I am very happy to say that we can finally announce that Optim.jl v0.9.0 is out. This version has quite a few user facing changes. Please read about the changes below if you use Optim.jl in a package, a script, or anything else, as you will quite likely have to make some changes to your code.

As always, I have to thank my two partners in crime: Asbjørn Nilsen Riseth (@anriseth) and Christoph Ortner (@cortner) for their help in making the changes, transitions, and tests that are included in v0.9.0.

The last update (form v0.6.0 to v0.7.0 had) some changes that were a long time coming, and so does v0.9.0. Hopefully, these fixes to old design problems will greatly improve the user experience and performance of Optim.jl, and pave the way for more exiting features in the future.

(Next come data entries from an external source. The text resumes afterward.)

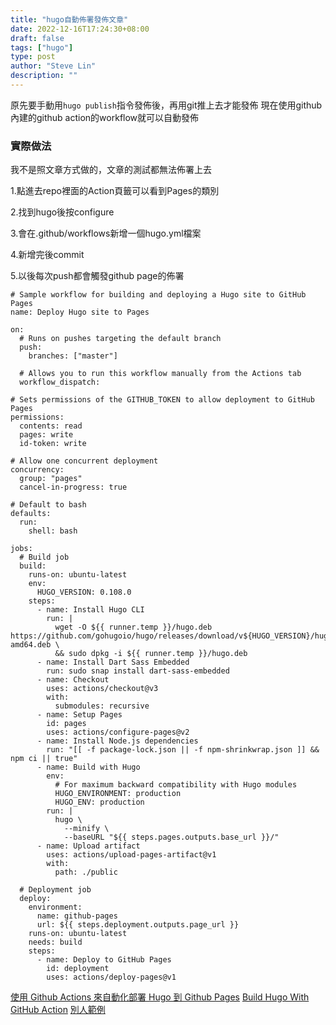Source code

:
 ```yaml
---
title: "hugo自動佈署發佈文章"
date: 2022-12-16T17:24:30+08:00
draft: false
tags: ["hugo"]
type: post
author: "Steve Lin"
description: ""
---
```

原先要手動用`hugo publish`指令發佈後，再用git推上去才能發佈
現在使用github內建的github action的workflow就可以自動發佈

### 實際做法
我不是照文章方式做的，文章的測試都無法佈署上去

1.點進去repo裡面的Action頁籤可以看到Pages的類別

2.找到hugo後按configure

3.會在.github/workflows新增一個hugo.yml檔案

4.新增完後commit

5.以後每次push都會觸發github page的佈署
```
# Sample workflow for building and deploying a Hugo site to GitHub Pages
name: Deploy Hugo site to Pages

on:
  # Runs on pushes targeting the default branch
  push:
    branches: ["master"]

  # Allows you to run this workflow manually from the Actions tab
  workflow_dispatch:

# Sets permissions of the GITHUB_TOKEN to allow deployment to GitHub Pages
permissions:
  contents: read
  pages: write
  id-token: write

# Allow one concurrent deployment
concurrency:
  group: "pages"
  cancel-in-progress: true

# Default to bash
defaults:
  run:
    shell: bash

jobs:
  # Build job
  build:
    runs-on: ubuntu-latest
    env:
      HUGO_VERSION: 0.108.0
    steps:
      - name: Install Hugo CLI
        run: |
          wget -O ${{ runner.temp }}/hugo.deb https://github.com/gohugoio/hugo/releases/download/v${HUGO_VERSION}/hugo_extended_${HUGO_VERSION}_linux-amd64.deb \
          && sudo dpkg -i ${{ runner.temp }}/hugo.deb
      - name: Install Dart Sass Embedded
        run: sudo snap install dart-sass-embedded
      - name: Checkout
        uses: actions/checkout@v3
        with:
          submodules: recursive
      - name: Setup Pages
        id: pages
        uses: actions/configure-pages@v2
      - name: Install Node.js dependencies
        run: "[[ -f package-lock.json || -f npm-shrinkwrap.json ]] && npm ci || true"
      - name: Build with Hugo
        env:
          # For maximum backward compatibility with Hugo modules
          HUGO_ENVIRONMENT: production
          HUGO_ENV: production
        run: |
          hugo \
            --minify \
            --baseURL "${{ steps.pages.outputs.base_url }}/"
      - name: Upload artifact
        uses: actions/upload-pages-artifact@v1
        with:
          path: ./public

  # Deployment job
  deploy:
    environment:
      name: github-pages
      url: ${{ steps.deployment.outputs.page_url }}
    runs-on: ubuntu-latest
    needs: build
    steps:
      - name: Deploy to GitHub Pages
        id: deployment
        uses: actions/deploy-pages@v1

```


[使用 Github Actions 來自動化部署 Hugo 到 Github Pages](https://blog.puckwang.com/posts/2020/use-github-actions-deploy-hugo/)
[Build Hugo With GitHub Action](https://gohugo.io/hosting-and-deployment/hosting-on-github/#build-hugo-with-github-action)
[別人範例](https://gist.github.com/lisez/41cebe4eb9190a5c5e879fee5933beb1)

We’ve tried to make the transition as smooth as possible, although we do have breaking changes in this update. Please consult the documentation if you face problems, join us on gitter or ask the community at discourse!

Okay, now to the changes.

Why not v0.8.0?
First of all, why v0.9.0? Last version was v0.7.8! The is because we are dropping support for Julia v0.4 and v0.5 simultaneously, so we are reserving v0.8.0 for backporting serious fixes to Julia v0.5. However, v0.6 should be just around the corner. With Julia v0.7 and v1.0.0 not too far out in the horizon either, I’ve decided it’s more important to move forward than to keep v0.4 and v0.5 up to speed. The dev time is constrained, so currently it’s one or the other. Of course, for users of Julia v0.5. they can simply continue to use Optim.jl v0.7.8. Post Julia’s proper release, backwards compatibility and continuity will be more important, even if it comes at the expense of development speed.

Another note about the version number: The next version of Optim.jl will be v1.0.0, and we will follow SEMVER 2.0 fully.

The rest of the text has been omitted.